- **Document images with source code**:
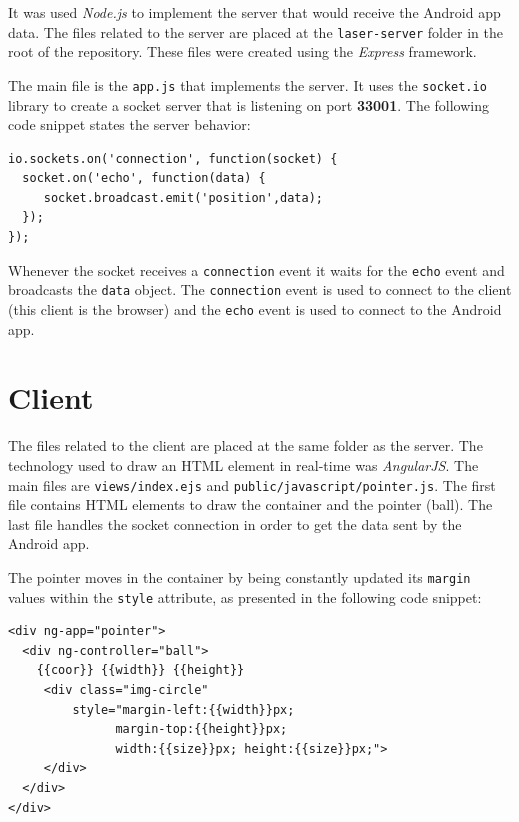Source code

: \documentclass{llncs}
\begin{document}
It was used \textit{Node.js} to implement the server that would receive the Android app data. The files related to the server are placed at the \texttt{laser-server} folder in the root of the repository. These files were created using the \textit{Express} framework.

The main file is the \texttt{app.js} that implements the server. It uses the \texttt{socket.io} library to create a socket server that is listening on port \textbf{33001}. The following code snippet states the server behavior:

\begin{lstlisting}
io.sockets.on('connection', function(socket) {
  socket.on('echo', function(data) {
     socket.broadcast.emit('position',data);
  });
});
\end{lstlisting}

Whenever the socket receives a \texttt{connection} event it waits for the \texttt{echo} event and broadcasts the \texttt{data} object. The \texttt{connection} event is used to connect to the client (this client is the browser) and the \texttt{echo} event is used to connect to the Android app.

\section{Client}

The files related to the client are placed at the same folder as the server. The technology used to draw an HTML element in real-time was \textit{AngularJS}. The main files are \texttt{views/index.ejs} and \texttt{public/javascript/pointer.js}. The first file contains HTML elements to draw the container and the pointer (ball). The last file handles the socket connection in order to get the data sent by the Android app.

The pointer moves in the container by being constantly updated its \texttt{margin} values within the \texttt{style} attribute, as presented in the following code snippet:

\begin{lstlisting}
<div ng-app="pointer">
  <div ng-controller="ball">
    {{coor}} {{width}} {{height}}
     <div class="img-circle" 
         style="margin-left:{{width}}px; 
               margin-top:{{height}}px; 
               width:{{size}}px; height:{{size}}px;">
     </div>
  </div>
</div>
\end{lstlisting}
\end{document}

- **WORK INSTRUCTIONS**:
All lines in the records that contain "files" are to be copied and returned.

- **TASK RESPONSE**:
It was used \textit{Node.js} to implement the server that would receive the Android app data. The files related to the server are placed at the \texttt{laser-server} folder in the root of the repository. These files were created using the \textit{Express} framework.
The files related to the client are placed at the same folder as the server. The technology used to draw an HTML element in real-time was \textit{AngularJS}. The main files are \texttt{views/index.ejs} and \texttt{public/javascript/pointer.js}. The first file contains HTML elements to draw the container and the pointer (ball). The last file handles the socket connection in order to get the data sent by the Android app.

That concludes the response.